### DIRECTIONS FOR THIS TASK:
Write the listing out once more, with every line exactly as it stands.
*** Block opens ***
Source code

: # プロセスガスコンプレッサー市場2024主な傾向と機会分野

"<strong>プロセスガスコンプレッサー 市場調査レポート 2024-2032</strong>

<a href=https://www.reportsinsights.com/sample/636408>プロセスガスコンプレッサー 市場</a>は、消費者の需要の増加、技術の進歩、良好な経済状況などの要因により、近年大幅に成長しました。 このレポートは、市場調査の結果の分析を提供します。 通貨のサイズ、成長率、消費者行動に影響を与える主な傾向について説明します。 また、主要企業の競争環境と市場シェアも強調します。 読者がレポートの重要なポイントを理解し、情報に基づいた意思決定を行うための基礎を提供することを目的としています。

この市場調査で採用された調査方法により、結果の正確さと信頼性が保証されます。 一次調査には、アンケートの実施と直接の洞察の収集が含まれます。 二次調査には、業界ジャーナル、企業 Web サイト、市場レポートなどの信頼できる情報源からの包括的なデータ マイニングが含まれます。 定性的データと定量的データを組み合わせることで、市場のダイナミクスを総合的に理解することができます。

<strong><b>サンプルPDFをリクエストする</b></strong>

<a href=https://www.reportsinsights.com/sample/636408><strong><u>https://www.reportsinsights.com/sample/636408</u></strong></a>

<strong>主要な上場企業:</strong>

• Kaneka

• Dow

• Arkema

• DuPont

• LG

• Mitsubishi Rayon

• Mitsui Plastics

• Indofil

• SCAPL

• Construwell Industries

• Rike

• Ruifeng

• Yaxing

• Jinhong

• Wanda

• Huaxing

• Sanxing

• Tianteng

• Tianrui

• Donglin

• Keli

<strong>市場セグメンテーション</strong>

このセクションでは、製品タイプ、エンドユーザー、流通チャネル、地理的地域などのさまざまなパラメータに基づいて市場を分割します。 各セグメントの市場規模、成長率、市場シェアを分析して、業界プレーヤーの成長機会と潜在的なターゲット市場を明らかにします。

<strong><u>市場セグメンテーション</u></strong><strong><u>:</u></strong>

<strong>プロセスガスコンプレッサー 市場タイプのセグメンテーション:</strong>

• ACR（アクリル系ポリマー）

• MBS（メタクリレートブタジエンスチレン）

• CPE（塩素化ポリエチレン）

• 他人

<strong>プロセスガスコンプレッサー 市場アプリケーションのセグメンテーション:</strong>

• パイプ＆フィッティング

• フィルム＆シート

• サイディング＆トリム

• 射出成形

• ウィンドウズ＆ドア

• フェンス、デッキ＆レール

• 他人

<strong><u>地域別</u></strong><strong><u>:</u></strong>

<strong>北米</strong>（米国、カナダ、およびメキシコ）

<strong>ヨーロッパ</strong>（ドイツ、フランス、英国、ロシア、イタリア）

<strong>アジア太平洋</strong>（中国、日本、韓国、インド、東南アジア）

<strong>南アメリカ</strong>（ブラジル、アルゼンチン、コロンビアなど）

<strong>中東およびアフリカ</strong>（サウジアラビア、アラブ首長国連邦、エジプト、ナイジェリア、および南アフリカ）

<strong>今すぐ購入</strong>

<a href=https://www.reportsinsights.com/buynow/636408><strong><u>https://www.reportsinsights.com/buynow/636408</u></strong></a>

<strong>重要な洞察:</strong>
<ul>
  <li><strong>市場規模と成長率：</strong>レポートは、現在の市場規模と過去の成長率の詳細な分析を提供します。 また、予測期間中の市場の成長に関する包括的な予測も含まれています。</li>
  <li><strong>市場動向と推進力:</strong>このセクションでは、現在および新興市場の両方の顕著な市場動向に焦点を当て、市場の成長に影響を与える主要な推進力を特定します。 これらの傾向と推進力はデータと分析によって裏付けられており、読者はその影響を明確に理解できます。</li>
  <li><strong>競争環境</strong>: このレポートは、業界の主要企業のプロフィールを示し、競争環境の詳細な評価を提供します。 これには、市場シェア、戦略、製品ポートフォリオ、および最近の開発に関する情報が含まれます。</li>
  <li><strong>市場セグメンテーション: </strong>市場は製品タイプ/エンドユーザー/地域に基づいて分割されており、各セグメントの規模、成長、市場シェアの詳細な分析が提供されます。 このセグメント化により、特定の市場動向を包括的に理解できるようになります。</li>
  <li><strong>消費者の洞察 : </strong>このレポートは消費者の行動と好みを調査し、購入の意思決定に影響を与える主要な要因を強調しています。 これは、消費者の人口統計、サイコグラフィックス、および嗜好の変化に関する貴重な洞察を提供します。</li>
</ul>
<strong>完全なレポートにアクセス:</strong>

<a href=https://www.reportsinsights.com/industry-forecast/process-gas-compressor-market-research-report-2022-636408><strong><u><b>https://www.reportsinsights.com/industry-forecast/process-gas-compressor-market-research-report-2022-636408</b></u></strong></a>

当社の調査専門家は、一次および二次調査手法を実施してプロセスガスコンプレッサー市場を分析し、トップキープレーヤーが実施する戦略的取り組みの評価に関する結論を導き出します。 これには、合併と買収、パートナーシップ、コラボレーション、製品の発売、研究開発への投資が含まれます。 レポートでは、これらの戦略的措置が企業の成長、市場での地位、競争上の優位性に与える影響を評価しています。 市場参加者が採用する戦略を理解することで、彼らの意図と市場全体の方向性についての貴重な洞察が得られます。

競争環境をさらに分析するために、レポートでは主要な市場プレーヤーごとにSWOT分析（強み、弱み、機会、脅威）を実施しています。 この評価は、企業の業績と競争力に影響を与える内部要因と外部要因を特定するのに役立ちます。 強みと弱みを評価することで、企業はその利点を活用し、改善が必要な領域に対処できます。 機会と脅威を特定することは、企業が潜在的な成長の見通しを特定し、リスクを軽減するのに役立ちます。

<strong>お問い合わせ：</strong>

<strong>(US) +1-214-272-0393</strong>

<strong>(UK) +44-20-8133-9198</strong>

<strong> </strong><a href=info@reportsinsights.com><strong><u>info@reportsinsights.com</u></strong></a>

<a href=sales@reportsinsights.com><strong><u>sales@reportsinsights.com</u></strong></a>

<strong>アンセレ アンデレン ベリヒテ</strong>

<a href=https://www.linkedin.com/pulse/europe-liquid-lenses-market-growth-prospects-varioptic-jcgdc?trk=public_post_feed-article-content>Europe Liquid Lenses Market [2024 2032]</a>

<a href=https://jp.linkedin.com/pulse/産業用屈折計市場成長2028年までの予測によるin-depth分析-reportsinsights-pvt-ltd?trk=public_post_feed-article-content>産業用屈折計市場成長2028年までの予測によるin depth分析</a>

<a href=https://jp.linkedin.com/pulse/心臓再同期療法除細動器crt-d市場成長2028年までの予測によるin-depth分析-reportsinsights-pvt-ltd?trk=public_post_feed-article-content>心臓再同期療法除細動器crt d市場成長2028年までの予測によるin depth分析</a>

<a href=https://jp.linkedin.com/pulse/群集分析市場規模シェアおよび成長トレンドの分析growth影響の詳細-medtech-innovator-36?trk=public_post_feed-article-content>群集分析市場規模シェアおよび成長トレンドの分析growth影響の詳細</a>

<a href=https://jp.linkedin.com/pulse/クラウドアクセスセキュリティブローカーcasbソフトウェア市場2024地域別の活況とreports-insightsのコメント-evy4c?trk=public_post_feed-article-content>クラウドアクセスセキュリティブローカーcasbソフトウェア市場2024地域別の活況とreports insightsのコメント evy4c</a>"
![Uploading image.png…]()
*** Block closes ***
### RESULT OF THE EXERCISE:
Source code

: # プロセスガスコンプレッサー市場2024主な傾向と機会分野

"<strong>プロセスガスコンプレッサー 市場調査レポート 2024-2032</strong>

<a href=https://www.reportsinsights.com/sample/636408>プロセスガスコンプレッサー 市場</a>は、消費者の需要の増加、技術の進歩、良好な経済状況などの要因により、近年大幅に成長しました。 このレポートは、市場調査の結果の分析を提供します。 通貨のサイズ、成長率、消費者行動に影響を与える主な傾向について説明します。 また、主要企業の競争環境と市場シェアも強調します。 読者がレポートの重要なポイントを理解し、情報に基づいた意思決定を行うための基礎を提供することを目的としています。

この市場調査で採用された調査方法により、結果の正確さと信頼性が保証されます。 一次調査には、アンケートの実施と直接の洞察の収集が含まれます。 二次調査には、業界ジャーナル、企業 Web サイト、市場レポートなどの信頼できる情報源からの包括的なデータ マイニングが含まれます。 定性的データと定量的データを組み合わせることで、市場のダイナミクスを総合的に理解することができます。

<strong><b>サンプルPDFをリクエストする</b></strong>

<a href=https://www.reportsinsights.com/sample/636408><strong><u>https://www.reportsinsights.com/sample/636408</u></strong></a>

<strong>主要な上場企業:</strong>

• Kaneka

• Dow

• Arkema

• DuPont

• LG

• Mitsubishi Rayon

• Mitsui Plastics

• Indofil

• SCAPL

• Construwell Industries

• Rike

• Ruifeng

• Yaxing

• Jinhong

• Wanda

• Huaxing

• Sanxing

• Tianteng

• Tianrui

• Donglin

• Keli

<strong>市場セグメンテーション</strong>

このセクションでは、製品タイプ、エンドユーザー、流通チャネル、地理的地域などのさまざまなパラメータに基づいて市場を分割します。 各セグメントの市場規模、成長率、市場シェアを分析して、業界プレーヤーの成長機会と潜在的なターゲット市場を明らかにします。

<strong><u>市場セグメンテーション</u></strong><strong><u>:</u></strong>

<strong>プロセスガスコンプレッサー 市場タイプのセグメンテーション:</strong>

• ACR（アクリル系ポリマー）

• MBS（メタクリレートブタジエンスチレン）

• CPE（塩素化ポリエチレン）

• 他人

<strong>プロセスガスコンプレッサー 市場アプリケーションのセグメンテーション:</strong>

• パイプ＆フィッティング

• フィルム＆シート

• サイディング＆トリム

• 射出成形

• ウィンドウズ＆ドア

• フェンス、デッキ＆レール

• 他人

<strong><u>地域別</u></strong><strong><u>:</u></strong>

<strong>北米</strong>（米国、カナダ、およびメキシコ）

<strong>ヨーロッパ</strong>（ドイツ、フランス、英国、ロシア、イタリア）

<strong>アジア太平洋</strong>（中国、日本、韓国、インド、東南アジア）

<strong>南アメリカ</strong>（ブラジル、アルゼンチン、コロンビアなど）

<strong>中東およびアフリカ</strong>（サウジアラビア、アラブ首長国連邦、エジプト、ナイジェリア、および南アフリカ）

<strong>今すぐ購入</strong>

<a href=https://www.reportsinsights.com/buynow/636408><strong><u>https://www.reportsinsights.com/buynow/636408</u></strong></a>

<strong>重要な洞察:</strong>
<ul>
  <li><strong>市場規模と成長率：</strong>レポートは、現在の市場規模と過去の成長率の詳細な分析を提供します。 また、予測期間中の市場の成長に関する包括的な予測も含まれています。</li>
  <li><strong>市場動向と推進力:</strong>このセクションでは、現在および新興市場の両方の顕著な市場動向に焦点を当て、市場の成長に影響を与える主要な推進力を特定します。 これらの傾向と推進力はデータと分析によって裏付けられており、読者はその影響を明確に理解できます。</li>
  <li><strong>競争環境</strong>: このレポートは、業界の主要企業のプロフィールを示し、競争環境の詳細な評価を提供します。 これには、市場シェア、戦略、製品ポートフォリオ、および最近の開発に関する情報が含まれます。</li>
  <li><strong>市場セグメンテーション: </strong>市場は製品タイプ/エンドユーザー/地域に基づいて分割されており、各セグメントの規模、成長、市場シェアの詳細な分析が提供されます。 このセグメント化により、特定の市場動向を包括的に理解できるようになります。</li>
  <li><strong>消費者の洞察 : </strong>このレポートは消費者の行動と好みを調査し、購入の意思決定に影響を与える主要な要因を強調しています。 これは、消費者の人口統計、サイコグラフィックス、および嗜好の変化に関する貴重な洞察を提供します。</li>
</ul>
<strong>完全なレポートにアクセス:</strong>

<a href=https://www.reportsinsights.com/industry-forecast/process-gas-compressor-market-research-report-2022-636408><strong><u><b>https://www.reportsinsights.com/industry-forecast/process-gas-compressor-market-research-report-2022-636408</b></u></strong></a>

当社の調査専門家は、一次および二次調査手法を実施してプロセスガスコンプレッサー市場を分析し、トップキープレーヤーが実施する戦略的取り組みの評価に関する結論を導き出します。 これには、合併と買収、パートナーシップ、コラボレーション、製品の発売、研究開発への投資が含まれます。 レポートでは、これらの戦略的措置が企業の成長、市場での地位、競争上の優位性に与える影響を評価しています。 市場参加者が採用する戦略を理解することで、彼らの意図と市場全体の方向性についての貴重な洞察が得られます。

競争環境をさらに分析するために、レポートでは主要な市場プレーヤーごとにSWOT分析（強み、弱み、機会、脅威）を実施しています。 この評価は、企業の業績と競争力に影響を与える内部要因と外部要因を特定するのに役立ちます。 強みと弱みを評価することで、企業はその利点を活用し、改善が必要な領域に対処できます。 機会と脅威を特定することは、企業が潜在的な成長の見通しを特定し、リスクを軽減するのに役立ちます。

<strong>お問い合わせ：</strong>

<strong>(US) +1-214-272-0393</strong>

<strong>(UK) +44-20-8133-9198</strong>

<strong> </strong><a href=info@reportsinsights.com><strong><u>info@reportsinsights.com</u></strong></a>

<a href=sales@reportsinsights.com><strong><u>sales@reportsinsights.com</u></strong></a>

<strong>アンセレ アンデレン ベリヒテ</strong>

<a href=https://www.linkedin.com/pulse/europe-liquid-lenses-market-growth-prospects-varioptic-jcgdc?trk=public_post_feed-article-content>Europe Liquid Lenses Market [2024 2032]</a>

<a href=https://jp.linkedin.com/pulse/産業用屈折計市場成長2028年までの予測によるin-depth分析-reportsinsights-pvt-ltd?trk=public_post_feed-article-content>産業用屈折計市場成長2028年までの予測によるin depth分析</a>

<a href=https://jp.linkedin.com/pulse/心臓再同期療法除細動器crt-d市場成長2028年までの予測によるin-depth分析-reportsinsights-pvt-ltd?trk=public_post_feed-article-content>心臓再同期療法除細動器crt d市場成長2028年までの予測によるin depth分析</a>

<a href=https://jp.linkedin.com/pulse/群集分析市場規模シェアおよび成長トレンドの分析growth影響の詳細-medtech-innovator-36?trk=public_post_feed-article-content>群集分析市場規模シェアおよび成長トレンドの分析growth影響の詳細</a>

<a href=https://jp.linkedin.com/pulse/クラウドアクセスセキュリティブローカーcasbソフトウェア市場2024地域別の活況とreports-insightsのコメント-evy4c?trk=public_post_feed-article-content>クラウドアクセスセキュリティブローカーcasbソフトウェア市場2024地域別の活況とreports insightsのコメント evy4c</a>"
![Uploading image.png…]()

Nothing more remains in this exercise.